Na hipótese, a agravante requer o restabelecimento do fornecimento dos serviços, ao argumento de que o inadimplemento das taxas condominais originou-se pela disputa patrimonial travada na ação de reconhecimento e dissolução de união estável ajuizada contra seu ex-companheiro, sócio da empresa proprietária do imóvel em questão. Acrescenta que desde a separação, ocorrida em 2002, vem passando por percalços para prover sua subsistência, na medida em que trava verdadeira batalha judicial para receber os alimentos que lhe são devidos e o patrimônio que lhe coube por ocasião da partilha.

Alega, ainda, que a inadimplência não pode lhe ser imputada, porquanto decorre da atitude do agravado que, desde o ano de 2013, se recusa a fornecer os boletos para pagamento das taxas condominiais vincendas, bem como da desídia de seu ex-companheiro, que deixou de pagar o encargo desde a decisão judicial que lhe concedeu o direito de moradia sobre o imóvel.

Outrossim, afirma, no boletim de ocorrência de fl. 27, que ocupa o imóvel desde o ano de 2003, por força de decisão judicial.

Com efeito, a agravante confessa sua inadimplência, porém não esclarece, neste recurso, a data exata em que passou a não efetuar o pagamento das despesas condominais. Na decisão agravada, a Magistrada a quo declarou que, pelos documentos acostados aos autos, a recorrente não quita as taxas condominais, pelo menos desde o ano de 2008.

Assim, há pelo menos 7 (sete) anos a recorrente faz uso do imóvel, sem cumprir com o seu dever de contribuir para as despesas do condomínio.

Frisa-se que o débito dos encargos condominais atinge a quantia, não atualizada, de R$ 404.483,17 (quatrocentos e quatro mil, quatrocentos e oitenta e três reais e dezessete centavos).

Por outro lado, a agravante justifica a inadimplência em sua parca situação financeira decorrente dos transtornos suportados após sua separação; na desídia de seu ex-companheiro em pagar os encargos condominais desde a decisão judicial que lhe concedeu a posse do imóvel e na atitude do condomínio agravado de que estaria se negando a fornecer os boletos para pagamento das taxas vincendas. Contudo, tais argumentos, além de não comprovados, não possuem força a justificar a inadimplência que se arrasta por tão longo período.

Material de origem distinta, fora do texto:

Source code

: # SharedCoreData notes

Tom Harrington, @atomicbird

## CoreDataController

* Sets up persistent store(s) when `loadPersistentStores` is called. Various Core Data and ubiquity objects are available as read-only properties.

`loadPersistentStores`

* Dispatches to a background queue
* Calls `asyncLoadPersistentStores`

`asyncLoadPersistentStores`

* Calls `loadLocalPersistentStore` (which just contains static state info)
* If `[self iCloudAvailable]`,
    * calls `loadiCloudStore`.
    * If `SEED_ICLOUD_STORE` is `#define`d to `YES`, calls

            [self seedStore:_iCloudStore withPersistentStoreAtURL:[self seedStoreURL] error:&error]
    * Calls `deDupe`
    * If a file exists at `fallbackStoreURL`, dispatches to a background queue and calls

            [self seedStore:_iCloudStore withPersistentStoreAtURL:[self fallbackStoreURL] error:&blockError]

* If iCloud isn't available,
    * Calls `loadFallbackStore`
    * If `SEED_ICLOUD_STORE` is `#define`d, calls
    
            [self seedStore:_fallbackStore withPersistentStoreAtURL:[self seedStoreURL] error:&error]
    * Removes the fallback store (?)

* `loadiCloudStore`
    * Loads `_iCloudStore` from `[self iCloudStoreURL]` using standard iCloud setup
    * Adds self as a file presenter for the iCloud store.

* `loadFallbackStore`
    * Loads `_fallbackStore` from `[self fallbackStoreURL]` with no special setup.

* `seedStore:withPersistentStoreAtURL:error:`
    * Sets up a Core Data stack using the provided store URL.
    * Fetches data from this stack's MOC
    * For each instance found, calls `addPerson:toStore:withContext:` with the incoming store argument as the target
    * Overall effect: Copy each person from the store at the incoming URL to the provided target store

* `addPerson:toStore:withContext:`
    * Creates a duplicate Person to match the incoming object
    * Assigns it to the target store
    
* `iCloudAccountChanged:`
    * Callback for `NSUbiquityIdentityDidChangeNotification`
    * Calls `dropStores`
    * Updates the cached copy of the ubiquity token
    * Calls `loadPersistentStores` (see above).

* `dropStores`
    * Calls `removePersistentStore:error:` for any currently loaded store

Frisa-se, no que tange à suposta negativa do condomínio agravado em fornecer os boletos para pagamento das taxas vincendas, que a própria agravante afirma que somente buscou adimplir as taxas condominais no ano de 2013, ou seja, de 2003, quando passou a ocupar o imóvel, até 2013, quando afirma ter tentado obter os boletos, quedou-se inerte com a obrigação de quitar os encargos condominiais, embora estivesse desfrutando do imóvel. Ademais, poderia a recorrente, se esta fosse sua vontade, ter se valido dos meios legais para solver a obrigação, através do ajuizamento de ação para compelir o condomínio a fornecer os boletos e do depósito judicial dos valores.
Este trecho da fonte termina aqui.